Goal of the exercise — Don't include pictures. Quote the lines below from the first through the line that contains "- - 'Nathan Flame'".

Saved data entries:
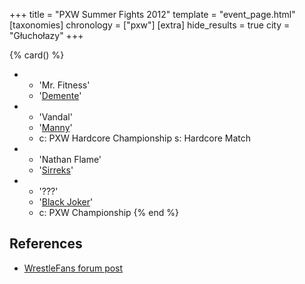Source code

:+++
title = "PXW Summer Fights 2012"
template = "event_page.html"
[taxonomies]
chronology = ["pxw"]
[extra]
hide_results = true
city = "Głuchołazy"
+++

{% card() %}
- - 'Mr. Fitness'
  - '[Demente](@/w/demente.md)'
- - 'Vandal'
  - '[Manny](@/w/manny.md)'
  - c: PXW Hardcore Championship
    s: Hardcore Match
- - 'Nathan Flame'
  - '[Sirreks](@/w/sirreks.md)'
- - '???'
  - '[Black Joker](@/w/black-joker.md)'
  - c: PXW Championship
{% end %}

## References

* [WrestleFans forum post](https://wrestlefans.pl/forum/viewtopic.php?f=247&t=31014)
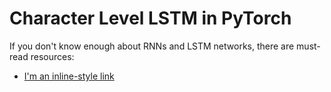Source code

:# Character Level LSTM in PyTorch

If you don't know enough about RNNs and LSTM networks, there are must-read resources: 

* [I'm an inline-style link](https://www.google.com)

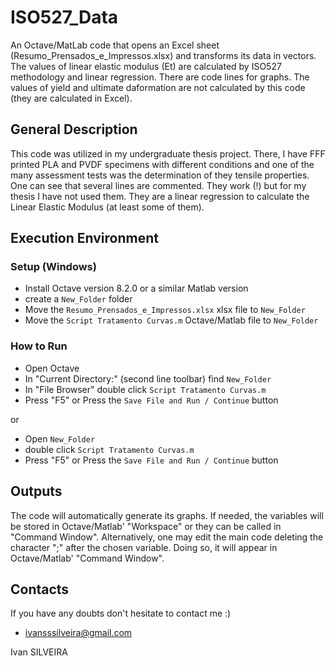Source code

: # ISO527_Data
An Octave/MatLab code that opens an Excel sheet (Resumo_Prensados_e_Impressos.xlsx) and transforms its data in vectors. The values of linear elastic modulus (Et) are calculated by ISO527 methodology and linear regression. There are code lines for graphs. The values of yield and ultimate daformation are not calculated by this code (they are calculated in Excel).

## General Description
This code was utilized in my undergraduate thesis project. There, I have  FFF printed PLA and PVDF specimens with different conditions and one of the many assessment tests was the determination of they tensile properties. 
One can see that several lines are commented. They work (!) but for my thesis I have not used them. They are a linear regression to calculate the Linear Elastic Modulus (at least some of them). 

## Execution Environment
### Setup (Windows)
* Install Octave version 8.2.0 or a similar Matlab version
* create a `New_Folder` folder
* Move the `Resumo_Prensados_e_Impressos.xlsx` xlsx file to `New_Folder`
* Move the `Script Tratamento Curvas.m` Octave/Matlab file to `New_Folder`

### How to Run
* Open Octave
* In "Current Directory:" (second line toolbar) find `New_Folder`
* In "File Browser" double click `Script Tratamento Curvas.m`
* Press "F5" or Press the `Save File and Run / Continue` button

or

* Open `New_Folder`
* double click `Script Tratamento Curvas.m`
* Press "F5" or Press the `Save File and Run / Continue` button
## Outputs
The code will automatically generate its graphs. If needed, the variables will be stored in Octave/Matlab' "Workspace" or they can be called in "Command Window". Alternatively, one may edit the main code deleting the character ";" after the chosen variable. Doing so, it will appear in Octave/Matlab' "Command Window".

## Contacts
If you have any doubts don't hesitate to contact me :)
* ivansssilveira@gmail.com

Ivan SILVEIRA
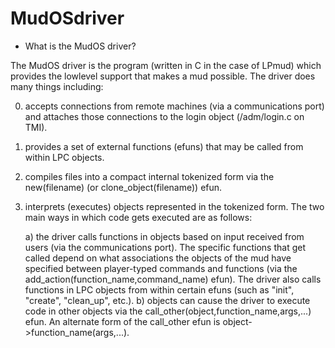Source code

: # MudOSdriver

- What is the MudOS driver?

The MudOS driver is the program (written in C in the case of LPmud) which
provides the lowlevel support that makes a mud possible. The driver
does many things including:

0. accepts connections from remote machines (via a communications port) and
   attaches those connections to the login object (/adm/login.c on TMI).

1. provides a set of external functions (efuns) that may be called from
   within LPC objects.

1. compiles files into a compact internal tokenized form via the new(filename)
   (or clone_object(filename)) efun.

1. interprets (executes) objects represented in the tokenized form. The
   two main ways in which code gets executed are as follows:

   a) the driver calls functions in objects based on input received from
   users (via the communications port). The specific functions that get
   called depend on what associations the objects of the mud have specified
   between player-typed commands and functions (via the
   add_action(function_name,command_name) efun). The driver also
   calls functions in LPC objects from within certain efuns (such as "init",
   "create", "clean_up", etc.).
   b) objects can cause the driver to execute code in other objects via
   the call_other(object,function_name,args,...) efun. An alternate
   form of the call_other efun is object->function_name(args,...).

Answer box —
Source code

:+++
title = "PXW Summer Fights 2012"
template = "event_page.html"
[taxonomies]
chronology = ["pxw"]
[extra]
hide_results = true
city = "Głuchołazy"
+++

{% card() %}
- - 'Mr. Fitness'
  - '[Demente](@/w/demente.md)'
- - 'Vandal'
  - '[Manny](@/w/manny.md)'
  - c: PXW Hardcore Championship
    s: Hardcore Match
- - 'Nathan Flame'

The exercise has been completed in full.